Collected data

++++++++

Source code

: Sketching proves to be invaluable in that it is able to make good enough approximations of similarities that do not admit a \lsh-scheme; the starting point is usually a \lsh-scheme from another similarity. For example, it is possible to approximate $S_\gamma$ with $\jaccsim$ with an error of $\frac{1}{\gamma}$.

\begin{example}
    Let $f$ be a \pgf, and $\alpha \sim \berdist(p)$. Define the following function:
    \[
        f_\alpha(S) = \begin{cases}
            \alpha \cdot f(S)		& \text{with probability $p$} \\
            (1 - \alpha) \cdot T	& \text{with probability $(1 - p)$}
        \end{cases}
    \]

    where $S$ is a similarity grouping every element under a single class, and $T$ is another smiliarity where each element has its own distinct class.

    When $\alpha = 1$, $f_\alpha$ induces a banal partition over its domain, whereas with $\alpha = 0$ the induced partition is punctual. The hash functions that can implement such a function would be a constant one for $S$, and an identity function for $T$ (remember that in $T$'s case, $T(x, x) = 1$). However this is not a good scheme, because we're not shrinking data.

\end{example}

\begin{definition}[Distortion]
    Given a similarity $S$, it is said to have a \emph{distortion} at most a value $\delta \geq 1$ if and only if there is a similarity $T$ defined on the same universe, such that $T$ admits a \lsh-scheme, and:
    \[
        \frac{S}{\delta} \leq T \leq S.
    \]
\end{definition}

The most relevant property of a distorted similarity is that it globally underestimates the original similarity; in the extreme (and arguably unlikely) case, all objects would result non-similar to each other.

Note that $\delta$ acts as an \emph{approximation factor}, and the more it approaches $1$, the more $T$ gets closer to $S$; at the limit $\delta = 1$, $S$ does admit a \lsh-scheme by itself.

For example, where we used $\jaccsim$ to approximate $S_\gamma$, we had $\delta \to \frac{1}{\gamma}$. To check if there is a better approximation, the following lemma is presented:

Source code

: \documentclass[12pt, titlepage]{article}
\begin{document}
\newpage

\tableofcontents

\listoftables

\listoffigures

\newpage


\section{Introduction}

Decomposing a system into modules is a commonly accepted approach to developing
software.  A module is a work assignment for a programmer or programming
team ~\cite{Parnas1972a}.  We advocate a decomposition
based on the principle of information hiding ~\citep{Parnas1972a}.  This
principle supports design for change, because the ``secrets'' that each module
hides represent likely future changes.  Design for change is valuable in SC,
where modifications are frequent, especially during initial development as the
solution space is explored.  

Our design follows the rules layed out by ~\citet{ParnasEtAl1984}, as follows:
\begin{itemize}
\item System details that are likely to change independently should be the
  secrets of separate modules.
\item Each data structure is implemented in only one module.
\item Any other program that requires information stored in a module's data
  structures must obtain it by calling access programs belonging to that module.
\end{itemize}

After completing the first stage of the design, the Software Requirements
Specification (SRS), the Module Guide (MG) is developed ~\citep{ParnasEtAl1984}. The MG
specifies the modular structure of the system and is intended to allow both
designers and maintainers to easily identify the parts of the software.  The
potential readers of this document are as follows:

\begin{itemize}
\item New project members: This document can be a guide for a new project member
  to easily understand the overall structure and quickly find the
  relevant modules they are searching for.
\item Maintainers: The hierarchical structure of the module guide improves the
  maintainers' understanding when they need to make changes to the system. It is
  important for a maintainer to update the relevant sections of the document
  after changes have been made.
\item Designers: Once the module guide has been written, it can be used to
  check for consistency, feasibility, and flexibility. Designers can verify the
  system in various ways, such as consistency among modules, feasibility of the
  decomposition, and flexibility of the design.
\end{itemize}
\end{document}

++++++++

[Your instructions]
Stop after the line containing "Sketching proves to": print exactly the lines from the start of the entries above up to it, that line included.

[Task result]
Source code

: Sketching proves to be invaluable in that it is able to make good enough approximations of similarities that do not admit a \lsh-scheme; the starting point is usually a \lsh-scheme from another similarity. For example, it is possible to approximate $S_\gamma$ with $\jaccsim$ with an error of $\frac{1}{\gamma}$.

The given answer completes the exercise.